** Opening Data for this task block **

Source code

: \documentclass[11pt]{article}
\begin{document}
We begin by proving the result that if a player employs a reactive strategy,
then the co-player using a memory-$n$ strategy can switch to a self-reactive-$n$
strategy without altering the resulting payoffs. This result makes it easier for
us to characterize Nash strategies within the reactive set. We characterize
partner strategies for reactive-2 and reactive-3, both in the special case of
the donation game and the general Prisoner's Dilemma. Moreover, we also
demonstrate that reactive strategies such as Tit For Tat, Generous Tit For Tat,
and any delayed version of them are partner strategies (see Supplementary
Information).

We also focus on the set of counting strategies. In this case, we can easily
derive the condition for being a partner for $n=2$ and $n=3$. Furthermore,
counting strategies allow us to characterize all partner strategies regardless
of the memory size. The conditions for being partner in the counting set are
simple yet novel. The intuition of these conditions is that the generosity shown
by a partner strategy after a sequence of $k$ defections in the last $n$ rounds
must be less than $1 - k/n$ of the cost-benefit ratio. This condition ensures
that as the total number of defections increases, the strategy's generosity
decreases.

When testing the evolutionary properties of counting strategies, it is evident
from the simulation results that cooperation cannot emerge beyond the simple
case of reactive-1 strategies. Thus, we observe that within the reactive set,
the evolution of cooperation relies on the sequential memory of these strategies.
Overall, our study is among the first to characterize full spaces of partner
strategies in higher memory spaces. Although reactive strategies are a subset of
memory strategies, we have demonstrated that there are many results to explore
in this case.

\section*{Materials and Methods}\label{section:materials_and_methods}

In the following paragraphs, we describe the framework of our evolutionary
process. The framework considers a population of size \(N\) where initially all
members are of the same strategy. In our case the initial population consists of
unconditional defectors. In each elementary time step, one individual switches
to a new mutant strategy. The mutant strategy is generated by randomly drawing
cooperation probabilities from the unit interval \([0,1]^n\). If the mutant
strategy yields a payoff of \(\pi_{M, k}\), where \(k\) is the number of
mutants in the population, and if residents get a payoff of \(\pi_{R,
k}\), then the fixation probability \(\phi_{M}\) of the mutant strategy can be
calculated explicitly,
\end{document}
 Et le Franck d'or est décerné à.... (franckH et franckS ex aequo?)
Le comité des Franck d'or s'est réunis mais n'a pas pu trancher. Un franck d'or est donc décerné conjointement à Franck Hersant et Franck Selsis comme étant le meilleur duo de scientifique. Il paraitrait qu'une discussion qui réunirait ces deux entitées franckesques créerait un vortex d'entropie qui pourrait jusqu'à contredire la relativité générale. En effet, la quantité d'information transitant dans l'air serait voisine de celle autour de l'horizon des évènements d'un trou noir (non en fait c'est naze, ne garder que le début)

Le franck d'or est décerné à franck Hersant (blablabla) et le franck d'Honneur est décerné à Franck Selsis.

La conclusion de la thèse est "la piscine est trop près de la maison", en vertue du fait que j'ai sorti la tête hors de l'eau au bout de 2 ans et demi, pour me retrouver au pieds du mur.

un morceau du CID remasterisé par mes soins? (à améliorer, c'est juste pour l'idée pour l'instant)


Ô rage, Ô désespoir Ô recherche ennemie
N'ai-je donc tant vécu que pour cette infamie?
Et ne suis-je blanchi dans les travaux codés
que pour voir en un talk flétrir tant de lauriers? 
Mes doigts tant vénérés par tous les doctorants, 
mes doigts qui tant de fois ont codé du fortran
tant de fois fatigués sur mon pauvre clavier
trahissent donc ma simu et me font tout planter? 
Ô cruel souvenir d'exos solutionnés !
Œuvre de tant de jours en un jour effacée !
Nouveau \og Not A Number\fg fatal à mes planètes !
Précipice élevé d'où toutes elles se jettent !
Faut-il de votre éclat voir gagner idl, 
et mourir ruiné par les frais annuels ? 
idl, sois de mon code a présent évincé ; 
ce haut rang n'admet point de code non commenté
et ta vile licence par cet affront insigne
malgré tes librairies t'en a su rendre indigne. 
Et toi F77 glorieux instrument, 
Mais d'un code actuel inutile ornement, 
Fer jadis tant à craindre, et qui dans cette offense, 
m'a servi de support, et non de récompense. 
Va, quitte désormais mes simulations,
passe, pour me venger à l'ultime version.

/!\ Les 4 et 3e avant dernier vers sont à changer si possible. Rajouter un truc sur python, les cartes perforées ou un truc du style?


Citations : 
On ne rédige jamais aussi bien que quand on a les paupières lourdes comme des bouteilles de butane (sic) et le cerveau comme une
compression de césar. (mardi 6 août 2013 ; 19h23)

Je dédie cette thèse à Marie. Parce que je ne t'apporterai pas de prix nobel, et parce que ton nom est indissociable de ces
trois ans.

** Closing Data for this task block **

Directions:
Write out every line in the data that holds the string "simple".

Worked solution:
simple yet novel. The intuition of these conditions is that the generosity shown
from the simulation results that cooperation cannot emerge beyond the simple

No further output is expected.